WHAT IS EXPECTED
Begin at the line containing "абсолютная скорость, рассчитанная" in the data below and go on through the line containing "направление головы (НГ), определяемое", repeating each line exactly; include both ends and no other line.

EXERCISE INPUT
%%

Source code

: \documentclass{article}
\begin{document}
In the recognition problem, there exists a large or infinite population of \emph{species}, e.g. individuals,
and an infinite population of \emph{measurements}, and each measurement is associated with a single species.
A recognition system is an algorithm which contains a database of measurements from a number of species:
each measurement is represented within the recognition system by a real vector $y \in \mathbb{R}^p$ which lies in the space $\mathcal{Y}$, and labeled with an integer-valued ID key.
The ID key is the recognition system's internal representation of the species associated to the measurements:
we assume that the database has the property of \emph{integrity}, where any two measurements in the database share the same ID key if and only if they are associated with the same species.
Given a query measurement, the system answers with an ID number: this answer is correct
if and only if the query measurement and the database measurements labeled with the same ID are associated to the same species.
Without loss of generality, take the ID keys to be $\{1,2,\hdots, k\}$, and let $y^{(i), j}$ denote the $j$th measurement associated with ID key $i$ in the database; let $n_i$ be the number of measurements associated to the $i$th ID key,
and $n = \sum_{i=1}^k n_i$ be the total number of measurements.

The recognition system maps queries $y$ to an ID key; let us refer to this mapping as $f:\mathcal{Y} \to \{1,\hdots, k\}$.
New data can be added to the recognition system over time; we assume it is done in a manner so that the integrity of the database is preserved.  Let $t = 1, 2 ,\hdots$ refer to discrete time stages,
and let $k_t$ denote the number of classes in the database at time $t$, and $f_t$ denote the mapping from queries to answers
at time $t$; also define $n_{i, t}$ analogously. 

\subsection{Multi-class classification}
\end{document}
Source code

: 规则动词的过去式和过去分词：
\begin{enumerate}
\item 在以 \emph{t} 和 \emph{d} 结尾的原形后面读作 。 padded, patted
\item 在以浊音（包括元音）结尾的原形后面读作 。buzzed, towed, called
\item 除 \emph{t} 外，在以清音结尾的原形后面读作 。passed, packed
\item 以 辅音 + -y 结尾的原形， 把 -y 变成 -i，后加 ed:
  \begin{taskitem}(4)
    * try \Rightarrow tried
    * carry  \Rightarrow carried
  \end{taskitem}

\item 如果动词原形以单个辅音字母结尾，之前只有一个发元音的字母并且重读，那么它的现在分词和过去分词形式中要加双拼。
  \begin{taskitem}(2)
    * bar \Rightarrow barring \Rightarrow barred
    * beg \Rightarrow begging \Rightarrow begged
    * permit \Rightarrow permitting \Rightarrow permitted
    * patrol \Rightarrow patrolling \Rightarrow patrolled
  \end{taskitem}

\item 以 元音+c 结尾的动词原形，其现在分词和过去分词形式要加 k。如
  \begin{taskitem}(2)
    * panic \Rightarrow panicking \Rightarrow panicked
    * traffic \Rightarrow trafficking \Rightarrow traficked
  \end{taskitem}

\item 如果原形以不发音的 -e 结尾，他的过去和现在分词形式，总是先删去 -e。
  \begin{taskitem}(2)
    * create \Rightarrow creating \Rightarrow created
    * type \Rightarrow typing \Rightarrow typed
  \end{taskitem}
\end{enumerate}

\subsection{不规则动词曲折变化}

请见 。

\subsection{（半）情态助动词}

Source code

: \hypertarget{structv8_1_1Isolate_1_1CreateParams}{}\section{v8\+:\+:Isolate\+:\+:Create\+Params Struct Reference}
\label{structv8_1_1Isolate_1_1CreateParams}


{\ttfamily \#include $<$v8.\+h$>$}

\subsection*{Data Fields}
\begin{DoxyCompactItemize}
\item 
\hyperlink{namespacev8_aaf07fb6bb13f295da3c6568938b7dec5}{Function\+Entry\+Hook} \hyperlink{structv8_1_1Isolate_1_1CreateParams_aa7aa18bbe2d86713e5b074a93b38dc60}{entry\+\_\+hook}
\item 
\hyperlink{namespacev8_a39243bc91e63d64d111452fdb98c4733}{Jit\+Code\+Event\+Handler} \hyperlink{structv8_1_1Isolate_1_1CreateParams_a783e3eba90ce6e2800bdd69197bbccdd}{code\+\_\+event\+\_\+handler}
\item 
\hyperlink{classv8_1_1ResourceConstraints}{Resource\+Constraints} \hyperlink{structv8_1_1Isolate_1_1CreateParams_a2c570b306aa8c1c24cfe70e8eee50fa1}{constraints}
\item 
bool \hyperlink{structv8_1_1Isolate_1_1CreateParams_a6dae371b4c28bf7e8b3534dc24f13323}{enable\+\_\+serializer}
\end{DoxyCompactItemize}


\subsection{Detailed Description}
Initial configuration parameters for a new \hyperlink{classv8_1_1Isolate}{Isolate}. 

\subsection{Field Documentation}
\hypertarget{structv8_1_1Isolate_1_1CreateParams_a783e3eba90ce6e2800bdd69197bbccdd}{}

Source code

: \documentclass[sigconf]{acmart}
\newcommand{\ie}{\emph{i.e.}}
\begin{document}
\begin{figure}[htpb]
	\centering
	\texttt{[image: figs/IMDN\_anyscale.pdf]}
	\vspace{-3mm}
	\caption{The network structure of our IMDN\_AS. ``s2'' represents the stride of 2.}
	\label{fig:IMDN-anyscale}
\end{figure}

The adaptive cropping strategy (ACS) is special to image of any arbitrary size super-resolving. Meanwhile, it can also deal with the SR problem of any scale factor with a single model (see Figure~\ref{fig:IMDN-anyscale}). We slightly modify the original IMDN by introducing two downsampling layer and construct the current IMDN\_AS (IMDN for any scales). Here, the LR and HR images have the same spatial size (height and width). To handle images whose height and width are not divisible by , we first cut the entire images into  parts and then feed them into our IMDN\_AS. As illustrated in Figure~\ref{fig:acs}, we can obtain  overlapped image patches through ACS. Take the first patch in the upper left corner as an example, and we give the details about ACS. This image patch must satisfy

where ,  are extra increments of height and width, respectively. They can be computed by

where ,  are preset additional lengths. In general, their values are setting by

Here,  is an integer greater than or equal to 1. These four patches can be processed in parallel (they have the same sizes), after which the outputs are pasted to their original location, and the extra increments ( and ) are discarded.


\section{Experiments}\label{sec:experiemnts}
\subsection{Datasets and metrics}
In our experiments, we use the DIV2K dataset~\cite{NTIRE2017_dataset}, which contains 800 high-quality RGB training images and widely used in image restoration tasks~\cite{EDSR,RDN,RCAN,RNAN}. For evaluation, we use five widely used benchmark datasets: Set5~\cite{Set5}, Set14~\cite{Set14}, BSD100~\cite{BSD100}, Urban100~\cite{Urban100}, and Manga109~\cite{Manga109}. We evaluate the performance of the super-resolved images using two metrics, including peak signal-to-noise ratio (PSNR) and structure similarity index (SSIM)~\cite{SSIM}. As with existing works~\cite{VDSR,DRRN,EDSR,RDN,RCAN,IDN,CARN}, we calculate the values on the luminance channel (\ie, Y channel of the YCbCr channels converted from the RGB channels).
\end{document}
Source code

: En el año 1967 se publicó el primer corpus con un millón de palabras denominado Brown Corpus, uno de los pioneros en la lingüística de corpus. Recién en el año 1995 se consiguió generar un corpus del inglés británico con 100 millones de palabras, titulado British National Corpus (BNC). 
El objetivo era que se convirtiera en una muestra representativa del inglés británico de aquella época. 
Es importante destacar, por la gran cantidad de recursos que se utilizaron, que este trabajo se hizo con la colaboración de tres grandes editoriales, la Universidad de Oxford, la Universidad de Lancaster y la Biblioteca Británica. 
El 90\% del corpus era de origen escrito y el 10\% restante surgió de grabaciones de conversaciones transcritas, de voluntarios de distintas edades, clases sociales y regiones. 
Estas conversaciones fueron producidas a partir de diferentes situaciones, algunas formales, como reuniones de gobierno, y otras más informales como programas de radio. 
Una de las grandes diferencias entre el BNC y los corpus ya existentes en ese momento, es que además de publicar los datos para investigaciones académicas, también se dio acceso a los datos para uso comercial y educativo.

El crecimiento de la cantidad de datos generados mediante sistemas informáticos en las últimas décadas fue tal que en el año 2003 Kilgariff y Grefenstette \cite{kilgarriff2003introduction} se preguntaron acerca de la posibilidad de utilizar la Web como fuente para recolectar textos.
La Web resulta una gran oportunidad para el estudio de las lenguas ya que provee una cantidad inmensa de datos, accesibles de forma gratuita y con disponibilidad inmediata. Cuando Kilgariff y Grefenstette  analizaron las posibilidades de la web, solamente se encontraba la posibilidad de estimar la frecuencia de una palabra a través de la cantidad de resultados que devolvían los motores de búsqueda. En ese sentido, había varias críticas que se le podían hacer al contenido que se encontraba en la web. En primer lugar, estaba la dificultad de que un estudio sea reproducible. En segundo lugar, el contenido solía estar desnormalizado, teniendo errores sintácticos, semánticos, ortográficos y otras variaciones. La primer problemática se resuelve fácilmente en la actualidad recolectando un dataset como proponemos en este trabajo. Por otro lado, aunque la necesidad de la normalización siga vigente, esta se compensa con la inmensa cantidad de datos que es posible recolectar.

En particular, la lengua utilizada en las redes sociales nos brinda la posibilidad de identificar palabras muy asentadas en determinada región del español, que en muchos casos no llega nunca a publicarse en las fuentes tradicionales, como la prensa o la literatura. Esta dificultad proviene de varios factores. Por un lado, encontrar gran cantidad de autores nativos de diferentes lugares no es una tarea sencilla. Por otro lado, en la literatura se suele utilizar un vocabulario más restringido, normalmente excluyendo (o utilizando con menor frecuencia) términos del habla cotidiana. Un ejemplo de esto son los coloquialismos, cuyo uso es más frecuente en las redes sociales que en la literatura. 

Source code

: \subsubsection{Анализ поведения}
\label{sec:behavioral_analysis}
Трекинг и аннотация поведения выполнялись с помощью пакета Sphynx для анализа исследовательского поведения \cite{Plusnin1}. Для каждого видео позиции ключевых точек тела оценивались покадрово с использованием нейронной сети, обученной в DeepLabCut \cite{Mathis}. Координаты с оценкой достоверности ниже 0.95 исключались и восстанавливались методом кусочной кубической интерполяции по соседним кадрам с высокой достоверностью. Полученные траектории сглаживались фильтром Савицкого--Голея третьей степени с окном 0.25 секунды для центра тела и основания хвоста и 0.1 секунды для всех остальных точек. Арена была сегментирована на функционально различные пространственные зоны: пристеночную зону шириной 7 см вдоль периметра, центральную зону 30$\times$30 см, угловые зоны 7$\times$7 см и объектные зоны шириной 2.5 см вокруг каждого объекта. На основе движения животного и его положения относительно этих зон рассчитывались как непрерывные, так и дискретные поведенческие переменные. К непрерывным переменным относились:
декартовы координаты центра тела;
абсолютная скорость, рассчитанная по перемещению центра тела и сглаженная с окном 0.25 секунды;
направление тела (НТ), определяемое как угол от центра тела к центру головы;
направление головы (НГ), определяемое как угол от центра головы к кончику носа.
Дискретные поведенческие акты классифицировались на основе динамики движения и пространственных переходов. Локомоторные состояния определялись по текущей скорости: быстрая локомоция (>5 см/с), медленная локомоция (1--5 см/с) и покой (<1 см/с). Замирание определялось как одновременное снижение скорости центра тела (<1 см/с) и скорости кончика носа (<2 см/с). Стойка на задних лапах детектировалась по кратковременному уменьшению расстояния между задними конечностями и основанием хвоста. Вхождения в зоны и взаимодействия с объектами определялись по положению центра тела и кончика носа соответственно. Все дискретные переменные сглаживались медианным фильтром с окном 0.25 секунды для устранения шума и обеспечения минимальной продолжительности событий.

%%

EXERCISE RESPONSE
абсолютная скорость, рассчитанная по перемещению центра тела и сглаженная с окном 0.25 секунды;
направление тела (НТ), определяемое как угол от центра тела к центру головы;
направление головы (НГ), определяемое как угол от центра головы к кончику носа.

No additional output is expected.